The Brogyntyn estate (left) descended to the eldest surviving son, Robert Godolphin Owen (1733-1792), who remained a bachelor. In the absence of male heirs the estate was inherited by Robert's sister Margaret (1736-1806), who in 1777 married Owen Ormsby of Willowbrook, co. Sligo. It is said that John Owen of Moynes Court had hoped to marry their daughter and heiress to Brogyntyn, Clenennau, Glyn and her father's lands in Ireland, Mary Jane Ormsby (1781-1869). Despite the fact she chose to marry in 1815 William Gore, another Irish landowner, who assumed the additional family name of Ormsby, John of Moynes Court bequeathed his house and estates to her when he died s.p. in 1823; they were, after all, cousins.
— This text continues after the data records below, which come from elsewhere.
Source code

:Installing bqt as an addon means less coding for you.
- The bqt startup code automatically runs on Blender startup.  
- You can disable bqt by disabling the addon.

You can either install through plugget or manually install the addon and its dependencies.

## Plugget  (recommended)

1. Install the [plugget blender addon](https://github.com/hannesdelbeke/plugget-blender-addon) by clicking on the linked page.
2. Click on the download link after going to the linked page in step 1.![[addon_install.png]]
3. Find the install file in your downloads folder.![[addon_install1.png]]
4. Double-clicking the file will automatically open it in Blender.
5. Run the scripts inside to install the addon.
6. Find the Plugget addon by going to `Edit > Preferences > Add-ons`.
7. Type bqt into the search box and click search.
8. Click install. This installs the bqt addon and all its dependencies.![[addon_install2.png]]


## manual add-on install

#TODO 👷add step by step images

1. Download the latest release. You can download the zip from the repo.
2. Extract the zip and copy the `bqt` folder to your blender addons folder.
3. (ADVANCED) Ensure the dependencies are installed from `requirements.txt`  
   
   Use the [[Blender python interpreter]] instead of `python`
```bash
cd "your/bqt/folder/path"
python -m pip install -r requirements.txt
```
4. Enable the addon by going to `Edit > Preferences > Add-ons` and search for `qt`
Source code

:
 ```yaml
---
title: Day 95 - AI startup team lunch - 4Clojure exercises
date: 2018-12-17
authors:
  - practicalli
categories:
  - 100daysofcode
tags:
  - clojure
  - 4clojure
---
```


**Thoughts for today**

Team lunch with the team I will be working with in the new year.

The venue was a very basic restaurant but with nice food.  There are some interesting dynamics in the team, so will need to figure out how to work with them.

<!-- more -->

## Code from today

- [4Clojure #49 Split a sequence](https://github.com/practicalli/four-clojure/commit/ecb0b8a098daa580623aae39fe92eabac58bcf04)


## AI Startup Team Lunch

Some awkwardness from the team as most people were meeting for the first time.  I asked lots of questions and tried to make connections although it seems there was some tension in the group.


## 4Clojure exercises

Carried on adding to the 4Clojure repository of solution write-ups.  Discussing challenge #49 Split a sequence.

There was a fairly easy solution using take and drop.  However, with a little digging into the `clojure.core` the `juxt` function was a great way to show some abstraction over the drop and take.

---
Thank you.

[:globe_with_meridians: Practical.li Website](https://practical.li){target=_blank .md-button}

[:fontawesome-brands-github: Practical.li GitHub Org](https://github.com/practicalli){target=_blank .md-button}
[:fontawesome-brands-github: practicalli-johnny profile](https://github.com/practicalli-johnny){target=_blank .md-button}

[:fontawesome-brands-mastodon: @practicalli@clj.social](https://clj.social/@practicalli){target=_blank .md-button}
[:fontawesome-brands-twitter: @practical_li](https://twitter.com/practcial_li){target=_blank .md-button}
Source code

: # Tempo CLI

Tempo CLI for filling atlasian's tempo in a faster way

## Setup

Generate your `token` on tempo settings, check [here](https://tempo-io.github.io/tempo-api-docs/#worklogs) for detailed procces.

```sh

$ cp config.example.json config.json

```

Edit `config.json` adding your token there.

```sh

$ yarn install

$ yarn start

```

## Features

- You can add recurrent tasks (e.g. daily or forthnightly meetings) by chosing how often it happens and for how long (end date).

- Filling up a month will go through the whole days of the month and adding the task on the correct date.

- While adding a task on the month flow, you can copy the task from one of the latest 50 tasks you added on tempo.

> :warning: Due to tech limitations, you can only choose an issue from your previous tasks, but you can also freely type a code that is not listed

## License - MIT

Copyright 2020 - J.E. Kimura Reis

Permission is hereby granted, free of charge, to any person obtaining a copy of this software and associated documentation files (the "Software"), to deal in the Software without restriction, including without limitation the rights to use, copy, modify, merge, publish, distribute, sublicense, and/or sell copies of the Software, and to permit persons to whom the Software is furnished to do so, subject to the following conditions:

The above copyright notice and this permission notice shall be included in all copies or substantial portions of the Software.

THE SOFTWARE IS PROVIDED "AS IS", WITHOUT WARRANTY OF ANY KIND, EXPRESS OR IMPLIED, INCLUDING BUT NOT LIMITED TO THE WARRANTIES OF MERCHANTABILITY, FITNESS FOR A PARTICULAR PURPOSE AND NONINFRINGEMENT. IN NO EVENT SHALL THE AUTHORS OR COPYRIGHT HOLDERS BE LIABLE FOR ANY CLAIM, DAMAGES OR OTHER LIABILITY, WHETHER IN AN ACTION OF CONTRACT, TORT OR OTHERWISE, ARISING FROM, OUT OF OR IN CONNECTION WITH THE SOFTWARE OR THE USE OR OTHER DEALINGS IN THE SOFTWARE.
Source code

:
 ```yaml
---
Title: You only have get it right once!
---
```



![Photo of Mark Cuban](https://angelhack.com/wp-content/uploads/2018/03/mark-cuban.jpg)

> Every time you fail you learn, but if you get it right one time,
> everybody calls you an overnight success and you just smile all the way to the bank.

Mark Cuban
Unfortunately she lavished attention on Porkington, completely renovating it, and neglected Penrhos Hall which fell into disrepair and was demolished in the 1880s.
Mary Jane's son, John Ralph Ormsby Gore (1816-1876) was created the first Baron or Lord Harlech in 1876, shortly before he died and the title has remained in the family ever since.